_REQUIRED ACTION:_ Nothing but the lines from the start of the entries through the line containing "以研究集成识别系统为目标，我" should appear in the answer, each given exactly.

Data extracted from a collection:
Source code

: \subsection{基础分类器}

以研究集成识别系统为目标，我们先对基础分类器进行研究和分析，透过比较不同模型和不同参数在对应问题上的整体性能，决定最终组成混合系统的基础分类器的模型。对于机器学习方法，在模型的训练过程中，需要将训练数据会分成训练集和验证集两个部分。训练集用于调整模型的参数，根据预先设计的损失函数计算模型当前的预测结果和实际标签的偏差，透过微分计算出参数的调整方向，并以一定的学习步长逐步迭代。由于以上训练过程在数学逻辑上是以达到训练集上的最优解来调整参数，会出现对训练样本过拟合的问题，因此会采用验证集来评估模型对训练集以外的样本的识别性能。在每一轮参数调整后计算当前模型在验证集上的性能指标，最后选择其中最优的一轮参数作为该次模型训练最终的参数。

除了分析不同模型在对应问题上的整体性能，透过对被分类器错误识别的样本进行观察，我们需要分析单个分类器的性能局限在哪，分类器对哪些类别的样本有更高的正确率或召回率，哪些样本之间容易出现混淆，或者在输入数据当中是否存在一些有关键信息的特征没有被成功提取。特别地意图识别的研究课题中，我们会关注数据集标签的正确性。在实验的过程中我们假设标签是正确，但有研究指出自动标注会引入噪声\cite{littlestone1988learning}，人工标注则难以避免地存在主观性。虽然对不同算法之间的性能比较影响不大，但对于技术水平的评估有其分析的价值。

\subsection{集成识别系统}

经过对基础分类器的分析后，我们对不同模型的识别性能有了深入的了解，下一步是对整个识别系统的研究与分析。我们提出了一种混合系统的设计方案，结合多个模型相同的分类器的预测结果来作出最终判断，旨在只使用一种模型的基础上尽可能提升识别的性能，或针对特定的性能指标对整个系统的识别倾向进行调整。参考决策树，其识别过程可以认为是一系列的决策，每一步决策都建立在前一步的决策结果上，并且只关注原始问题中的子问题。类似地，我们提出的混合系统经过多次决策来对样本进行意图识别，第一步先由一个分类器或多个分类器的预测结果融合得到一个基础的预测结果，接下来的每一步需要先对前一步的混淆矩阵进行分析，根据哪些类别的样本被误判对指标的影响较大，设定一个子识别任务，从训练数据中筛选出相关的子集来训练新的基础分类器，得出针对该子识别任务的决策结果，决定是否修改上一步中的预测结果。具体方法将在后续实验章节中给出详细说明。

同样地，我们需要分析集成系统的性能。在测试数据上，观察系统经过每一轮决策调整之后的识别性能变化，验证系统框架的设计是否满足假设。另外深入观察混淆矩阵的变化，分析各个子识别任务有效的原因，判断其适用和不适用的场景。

_ANSWER SPACE:_
Source code

: \subsection{基础分类器}

以研究集成识别系统为目标，我们先对基础分类器进行研究和分析，透过比较不同模型和不同参数在对应问题上的整体性能，决定最终组成混合系统的基础分类器的模型。对于机器学习方法，在模型的训练过程中，需要将训练数据会分成训练集和验证集两个部分。训练集用于调整模型的参数，根据预先设计的损失函数计算模型当前的预测结果和实际标签的偏差，透过微分计算出参数的调整方向，并以一定的学习步长逐步迭代。由于以上训练过程在数学逻辑上是以达到训练集上的最优解来调整参数，会出现对训练样本过拟合的问题，因此会采用验证集来评估模型对训练集以外的样本的识别性能。在每一轮参数调整后计算当前模型在验证集上的性能指标，最后选择其中最优的一轮参数作为该次模型训练最终的参数。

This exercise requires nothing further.